Puis je me réveillais de très loin, en sueur, le cœur
battant la tête somnolente. La lumière qui s'infiltrait
d'en bas, entre les fentes des volets clos, et renvoyait
au plafond blanc les reflets verts de la pelouse, cette
clarté du soir m'était la seule chose délicieuse, pareille
à la clarté qui paraît douce et charmante, venue entre
les feuilles et les eaux, et qui tremble, au seuil des
grottes, après qu'on a longtemps senti vous envelopper leurs ténèbres.
Les bruits de la maison arrivaient vaguement. Je
renaissais lentement à la vie. Je me lavais avec de l'eau
tiède et j'allais plein d'ennui vers la plaine, jusqu'au
banc du jardin où j'attendais venir le soir sans rien
faire. Pour parler, pour écouter, pour écrire, j'étais
perpétuellement fatigué. Je lisais :
... Il voit devant lui
Les routes désertes,
Les oiseaux de la mer qui se baignent
Etendant leurs ailes...
Il faut que j'habite ici..
... On me contraint à demeurer
Sous les feuillages de la forêt,
Sous le chêne, dans cette caverne souterraine.
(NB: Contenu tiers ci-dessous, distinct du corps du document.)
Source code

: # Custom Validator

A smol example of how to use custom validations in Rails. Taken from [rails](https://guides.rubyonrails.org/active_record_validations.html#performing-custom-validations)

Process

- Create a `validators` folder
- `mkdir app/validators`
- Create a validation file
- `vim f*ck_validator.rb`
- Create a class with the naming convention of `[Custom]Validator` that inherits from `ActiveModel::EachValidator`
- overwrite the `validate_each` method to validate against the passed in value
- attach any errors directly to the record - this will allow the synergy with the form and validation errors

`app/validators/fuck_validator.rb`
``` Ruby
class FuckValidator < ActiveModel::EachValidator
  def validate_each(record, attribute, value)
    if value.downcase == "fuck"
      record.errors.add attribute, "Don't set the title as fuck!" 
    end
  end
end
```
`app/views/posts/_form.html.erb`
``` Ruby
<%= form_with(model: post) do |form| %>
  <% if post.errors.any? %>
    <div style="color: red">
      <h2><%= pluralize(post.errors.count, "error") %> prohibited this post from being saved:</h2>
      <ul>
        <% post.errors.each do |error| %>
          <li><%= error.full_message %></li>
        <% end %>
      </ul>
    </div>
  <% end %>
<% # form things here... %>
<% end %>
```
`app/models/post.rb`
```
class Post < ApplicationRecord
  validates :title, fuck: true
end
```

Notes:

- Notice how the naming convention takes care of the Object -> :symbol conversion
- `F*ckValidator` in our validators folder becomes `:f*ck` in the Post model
Froide est cette maison de terre ;
J'en suis tout lassé.
Obscurs sont les vallons
Et hautes les collines,
Triste enceinte de rameaux
Couverte de ronces, –
Séjour sans joie1.
Le sentiment d'une plénitude de vie, possible, mais
non encore obtenue, se laissait parfois entrevoir, puis
revenait encore, de plus en plus obsédante. Ah ! qu'une
baie de jour s'ouvre enfin, criais-je, qu'elle éclate au
milieu de ces perpétuelles représailles !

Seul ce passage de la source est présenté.